James Antle of the Washington Examiner ponders former President Donald Trump’s approach to politics.
Time will tell whether former President Donald Trump’s massive rally at Madison Square Garden was the beginning of a successful closing argument or the MAGA movement’s electoral swan song.
The event was nevertheless consistent with Trump’s now nearly decade-long political career: risky unscripted events that few people running for office would ever attempt, that drive the news cycle for days but not always to his benefit, from a master showman who has formed a deep emotional connection with his supporters.
Trump illustrated on Sunday how much he has changed the Republican Party. Speaker after speaker got up to denounce Dick Cheney, the Iraq War, the Patriot Act, and other staples of GOP orthodoxy just 20 years ago, with the crowd seeming mostly in agreement. The exception, a holdover from that era of the GOP who is still liked by MAGA Republicans, was Rudy Giuliani, the 9/11-era “America’s Mayor” who was brought low by his ill-fated 2020 election maneuverings and received a standing ovation.

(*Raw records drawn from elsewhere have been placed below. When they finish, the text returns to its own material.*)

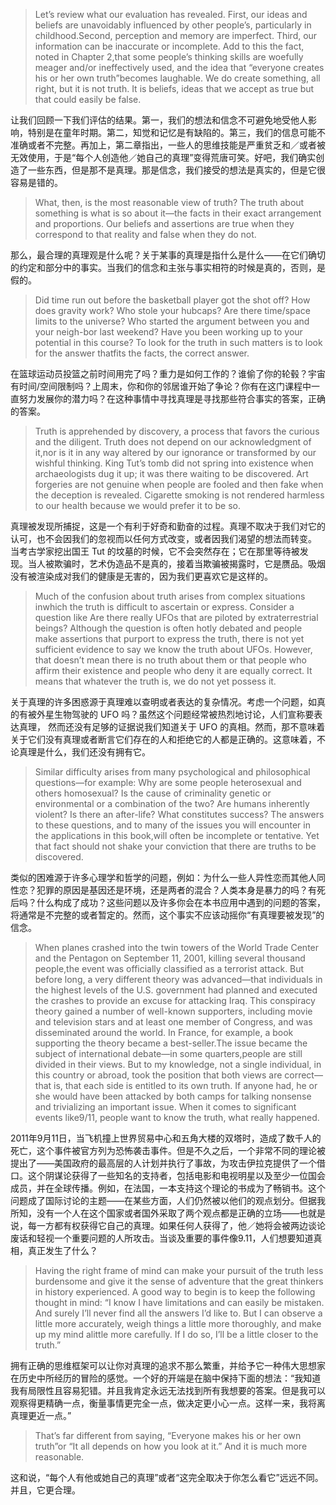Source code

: > Let’s review what our evaluation has revealed. First, our ideas and beliefs are unavoidably influenced by other people’s, particularly in childhood.Second, perception and memory are imperfect. Third, our information can be inaccurate or incomplete. Add to this the fact, noted in Chapter 2,that some people’s thinking skills are woefully meager and/or ineffectively used, and the idea that “everyone creates his or her own truth”becomes laughable. We do create something, all right, but it is not truth. It is beliefs, ideas that we accept as true but that could easily be false.

让我们回顾一下我们评估的结果。第一，我们的想法和信念不可避免地受他人影响，特别是在童年时期。第二，知觉和记忆是有缺陷的。第三，我们的信息可能不准确或者不完整。再加上，第二章指出，一些人的思维技能是严重贫乏和／或者被无效使用，于是“每个人创造他／她自己的真理”变得荒唐可笑。好吧，我们确实创造了一些东西，但是那不是真理。那是信念，我们接受的想法是真实的，但是它很容易是错的。

> What, then, is the most reasonable view of truth? The truth about something is what is so about it—the facts in their exact arrangement and proportions. Our beliefs and assertions are true when they correspond to that reality and false when they do not.

那么，最合理的真理观是什么呢？关于某事的真理是指什么是什么——在它们确切的约定和部分中的事实。当我们的信念和主张与事实相符的时候是真的，否则，是假的。

> Did time run out before the basketball player got the shot off? How does gravity work? Who stole your hubcaps? Are there time/space limits to the universe? Who started the argument between you and your neigh-bor last weekend? Have you been working up to your potential in this course? To look for the truth in such matters is to look for the answer thatfits the facts, the correct answer.

在篮球运动员投篮之前时间用完了吗？重力是如何工作的？谁偷了你的轮毂？宇宙有时间/空间限制吗？上周末，你和你的邻居谁开始了争论？你有在这门课程中一直努力发展你的潜力吗？在这种事情中寻找真理是寻找那些符合事实的答案，正确的答案。

> Truth is apprehended by discovery, a process that favors the curious and the diligent. Truth does not depend on our acknowledgment of it,nor is it in any way altered by our ignorance or transformed by our wishful thinking. King Tut’s tomb did not spring into existence when archaeologists dug it up; it was there waiting to be discovered. Art forgeries are not genuine when people are fooled and then fake when the deception is revealed. Cigarette smoking is not rendered harmless to our health because we would prefer it to be so.

真理被发现所捕捉，这是一个有利于好奇和勤奋的过程。真理不取决于我们对它的认可，也不会因我们的忽视而以任何方式改变，或者因我们渴望的想法而转变。 当考古学家挖出国王 Tut 的坟墓的时候，它不会突然存在；它在那里等待被发现。当人被欺骗时，艺术伪造品不是真的，接着当欺骗被揭露时，它是赝品。吸烟没有被渲染成对我们的健康是无害的，因为我们更喜欢它是这样的。

> Much of the confusion about truth arises from complex situations inwhich the truth is difficult to ascertain or express. Consider a question like Are there really UFOs that are piloted by extraterrestrial beings? Although the question is often hotly debated and people make assertions that purport to express the truth, there is not yet sufficient evidence to say we know the truth about UFOs. However, that doesn’t mean there is no truth about them or that people who affirm their existence and people who deny it are equally correct. It means that whatever the truth is, we do not yet possess it.

关于真理的许多困惑源于真理难以查明或者表达的复杂情况。考虑一个问题，如真的有被外星生物驾驶的 UFO 吗？虽然这个问题经常被热烈地讨论，人们宣称要表达真理， 然而还没有足够的证据说我们知道关于 UFO 的真相。然而，那不意味着关于它们没有真理或者断言它们存在的人和拒绝它的人都是正确的。这意味着，不论真理是什么，我们还没有拥有它。

> Similar difficulty arises from many psychological and philosophical questions—for example: Why are some people heterosexual and others homosexual? Is the cause of criminality genetic or environmental or a combination of the two? Are humans inherently violent? Is there an after-life? What constitutes success? The answers to these questions, and to many of the issues you will encounter in the applications in this book,will often be incomplete or tentative. Yet that fact should not shake your conviction that there are truths to be discovered.

类似的困难源于许多心理学和哲学的问题，例如：为什么一些人异性恋而其他人同性恋？犯罪的原因是基因还是环境，还是两者的混合？人类本身是暴力的吗？有死后吗？什么构成了成功？这些问题以及许多你会在本书应用中遇到的问题的答案，将通常是不完整的或者暂定的。然而，这个事实不应该动摇你“有真理要被发现”的信念。

> When planes crashed into the twin towers of the World Trade Center and the Pentagon on September 11, 2001, killing several thousand people,the event was officially classified as a terrorist attack. But before long, a very different theory was advanced—that individuals in the highest levels of the U.S. government had planned and executed the crashes to provide an excuse for attacking Iraq. This conspiracy theory gained a number of well-known supporters, including movie and television stars and at least one member of Congress, and was disseminated around the world. In France, for example, a book supporting the theory became a best-seller.The issue became the subject of international debate—in some quarters,people are still divided in their views. But to my knowledge, not a single individual, in this country or abroad, took the position that both views are correct—that is, that each side is entitled to its own truth. If anyone had, he or she would have been attacked by both camps for talking nonsense and trivializing an important issue. When it comes to significant events like9/11, people want to know the truth, what really happened.

2011年9月11日，当飞机撞上世界贸易中心和五角大楼的双塔时，造成了数千人的死亡，这个事件被官方列为恐怖袭击事件。但是不久之后，一个非常不同的理论被提出了——美国政府的最高层的人计划并执行了事故，为攻击伊拉克提供了一个借口。这个阴谋论获得了一些知名的支持者，包括电影和电视明星以及至少一位国会成员，并在全球传播。例如，在法国，一本支持这个理论的书成为了畅销书。这个问题成了国际讨论的主题——在某些方面，人们仍然被以他们的观点划分。但据我所知，没有一个人在这个国家或者国外采取了两个观点都是正确的立场——也就是说，每一方都有权获得它自己的真理。如果任何人获得了，他／她将会被两边谈论废话和轻视一个重要问题的人所攻击。当谈及重要的事件像9.11，人们想要知道真相，真正发生了什么？

> Having the right frame of mind can make your pursuit of the truth less burdensome and give it the sense of adventure that the great thinkers in history experienced. A good way to begin is to keep the following thought in mind: “I know I have limitations and can easily be mistaken. And surely I’ll never find all the answers I’d like to. But I can observe a little more accurately, weigh things a little more thoroughly, and make up my mind alittle more carefully. If I do so, I’ll be a little closer to the truth.”

拥有正确的思维框架可以让你对真理的追求不那么繁重，并给予它一种伟大思想家在历史中所经历的冒险的感觉。一个好的开端是在脑中保持下面的想法：“我知道我有局限性且容易犯错。并且我肯定永远无法找到所有我想要的答案。但是我可以观察得更精确一点，衡量事情更完全一点，做决定更小心一点。这样一来，我将离真理更近一点。”

> That’s far different from saying, “Everyone makes his or her own truth”or “It all depends on how you look at it.” And it is much more reasonable.

这和说，“每个人有他或她自己的真理”或者“这完全取决于你怎么看它”远远不同。并且，它更合理。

You can witness this shift at Vice President Kamala Harris’s events as well. She has been campaigning with Liz Cheney and has both Cheneys’ endorsements. Liberals on social media have been exhorting George W. Bush and even Mike Pence to follow suit.
Yet the main takeaway from the event was an insult comic’s disparaging reference to Puerto Rico. The commonwealth island doesn’t get a vote in the presidential election, though Trump won more than 96% of the vote in its Republican primary. (It should be noted that only a little over 1,000 people voted and the other candidates on the ballot had already withdrawn.) Hundreds of thousands of Puerto Ricans living in the battleground states do, however.
The Trump campaign distanced itself from the joke, which clearly fell flat with the audience as well. This has so far invited scrutiny of which other remarks at the sprawling multispeaker rally the former president disavows or endorses.